As talks stretched into this week, euro-area officials were skeptical that a technical agreement will be reached by May 6, when the European Central Bank meets to discuss emergency funding for Greek banks, two of the people said, asking not to be named because the talks are private.

The financial noose is tightening on Greece, which is due to pay about 200 million euros to the International Monetary Fund on May 6 and another 770 million euros on May 12. Greek Prime Minister Alexis Tsipras has said he aims for enough progress in technical talks in Brussels and Athens to allow the ECB to relax liquidity conditions and avert a default as early as this month, Greek newspaper Kathimerini reported on Sunday.

“It’s clear that we need an interim agreement as soon as possible to unclog the situation,” Greek government spokesman Gabriel Sakellaridis said on Saturday. “The continuation of this uncertainty benefits neither Greece nor Europe.”
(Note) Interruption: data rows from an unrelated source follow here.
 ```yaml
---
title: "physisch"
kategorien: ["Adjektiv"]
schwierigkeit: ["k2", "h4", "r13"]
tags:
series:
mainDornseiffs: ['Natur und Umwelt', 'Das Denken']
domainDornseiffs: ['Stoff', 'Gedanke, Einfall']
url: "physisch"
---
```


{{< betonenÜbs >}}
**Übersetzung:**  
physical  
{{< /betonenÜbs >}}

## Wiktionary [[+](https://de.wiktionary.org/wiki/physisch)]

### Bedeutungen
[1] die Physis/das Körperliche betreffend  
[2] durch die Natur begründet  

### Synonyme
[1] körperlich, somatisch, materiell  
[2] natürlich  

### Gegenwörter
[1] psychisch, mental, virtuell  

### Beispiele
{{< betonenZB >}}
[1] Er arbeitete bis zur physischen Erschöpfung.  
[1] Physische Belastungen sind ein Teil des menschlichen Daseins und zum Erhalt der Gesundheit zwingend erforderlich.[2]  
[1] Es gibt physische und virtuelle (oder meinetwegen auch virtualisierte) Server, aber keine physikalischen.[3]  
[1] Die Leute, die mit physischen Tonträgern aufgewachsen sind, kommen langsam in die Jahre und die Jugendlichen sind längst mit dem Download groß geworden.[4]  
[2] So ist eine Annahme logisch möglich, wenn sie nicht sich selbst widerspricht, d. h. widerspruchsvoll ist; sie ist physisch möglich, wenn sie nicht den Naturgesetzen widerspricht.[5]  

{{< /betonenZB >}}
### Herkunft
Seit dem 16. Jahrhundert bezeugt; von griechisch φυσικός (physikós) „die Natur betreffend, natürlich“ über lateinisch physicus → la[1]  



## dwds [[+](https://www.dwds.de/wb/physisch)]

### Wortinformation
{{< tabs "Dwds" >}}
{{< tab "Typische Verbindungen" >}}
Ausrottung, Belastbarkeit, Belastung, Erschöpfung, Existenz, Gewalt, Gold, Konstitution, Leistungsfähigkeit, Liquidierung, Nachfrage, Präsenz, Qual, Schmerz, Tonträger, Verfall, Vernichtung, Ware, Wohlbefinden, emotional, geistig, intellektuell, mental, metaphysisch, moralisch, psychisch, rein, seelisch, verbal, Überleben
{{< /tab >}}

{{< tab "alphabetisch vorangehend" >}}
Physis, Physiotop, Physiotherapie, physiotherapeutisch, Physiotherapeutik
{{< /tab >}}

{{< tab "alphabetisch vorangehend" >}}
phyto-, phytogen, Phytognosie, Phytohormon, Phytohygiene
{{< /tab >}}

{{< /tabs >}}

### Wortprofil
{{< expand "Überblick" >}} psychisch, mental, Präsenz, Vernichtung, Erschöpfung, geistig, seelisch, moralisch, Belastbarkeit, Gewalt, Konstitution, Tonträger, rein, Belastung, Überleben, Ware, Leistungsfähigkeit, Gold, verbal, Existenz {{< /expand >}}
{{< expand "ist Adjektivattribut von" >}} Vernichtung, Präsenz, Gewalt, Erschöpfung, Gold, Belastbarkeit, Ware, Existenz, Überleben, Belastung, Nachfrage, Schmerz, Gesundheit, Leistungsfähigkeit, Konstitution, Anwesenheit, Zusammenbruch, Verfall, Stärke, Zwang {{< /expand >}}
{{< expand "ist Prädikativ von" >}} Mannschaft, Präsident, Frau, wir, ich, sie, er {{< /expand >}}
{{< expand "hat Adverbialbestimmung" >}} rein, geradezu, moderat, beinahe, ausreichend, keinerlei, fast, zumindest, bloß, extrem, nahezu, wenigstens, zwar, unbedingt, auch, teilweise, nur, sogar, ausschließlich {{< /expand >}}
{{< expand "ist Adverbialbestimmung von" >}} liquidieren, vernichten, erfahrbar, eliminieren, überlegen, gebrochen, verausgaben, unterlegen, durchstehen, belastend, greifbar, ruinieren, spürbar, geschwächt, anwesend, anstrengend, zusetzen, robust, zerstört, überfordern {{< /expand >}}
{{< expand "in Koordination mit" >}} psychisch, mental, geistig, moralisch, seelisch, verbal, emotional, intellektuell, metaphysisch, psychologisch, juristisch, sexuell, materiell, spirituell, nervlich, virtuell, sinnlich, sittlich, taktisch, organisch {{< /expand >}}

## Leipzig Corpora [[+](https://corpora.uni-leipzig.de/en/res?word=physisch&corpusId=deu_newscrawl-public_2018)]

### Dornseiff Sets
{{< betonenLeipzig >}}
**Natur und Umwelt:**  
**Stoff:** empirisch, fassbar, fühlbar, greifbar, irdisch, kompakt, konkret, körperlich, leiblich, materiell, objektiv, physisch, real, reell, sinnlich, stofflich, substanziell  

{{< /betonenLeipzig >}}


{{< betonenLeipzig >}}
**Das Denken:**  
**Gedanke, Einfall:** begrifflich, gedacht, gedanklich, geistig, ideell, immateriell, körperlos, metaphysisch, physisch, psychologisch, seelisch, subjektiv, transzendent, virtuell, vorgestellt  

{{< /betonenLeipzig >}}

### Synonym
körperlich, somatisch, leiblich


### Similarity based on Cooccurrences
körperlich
The ECB’s governing council may discuss on May 6 whether to increase discounts on the collateral it accepts from Greek banks in return for emergency funding, a move that could further restrict access to liquidity.

The stance of the governing council will depend on the progress achieved in the talks in the meantime, one of the people said, adding that restrictions on Greek banks can only be eased once it’s absolutely clear that bailout funding will resume.

Improved Atmosphere

Tsipras told his cabinet on Thursday he’s confident of closing a deal ahead of a meeting of euro-area finance ministers on May 11, even as his government sent conflicting signals on its willingness to agree on reforms required under the 240 billion-euro ($268 billion) bailout.

Investor optimism that a deal to unlock financial aid for Greece is close after months of talks put the country’s assets among the region’s best performers in April. The Athens Stock Exchange Index of shares jumped the most by the end of April since September 2012 from a two-year low on April 21. It ended up 6.1 percent in April, the biggest rally in western Europe. Bonds returned 13 percent, as securities across the region fell.

Even as officials cited improved atmosphere in the talks and increased engagement after Tsipras assigned a new negotiating team, pushing aside Finance Minister Yanis Varoufakis, opposition within his government on long-stalled reforms remains strong. Officials earlier had expressed hopes that a preliminary agreement could have been reached by Sunday.

Working Hard

While the government is working hard to get a deal as soon as possible, it will draw the line on matters such as labor market reforms and cuts to wages and pensions, Sakellaridis said.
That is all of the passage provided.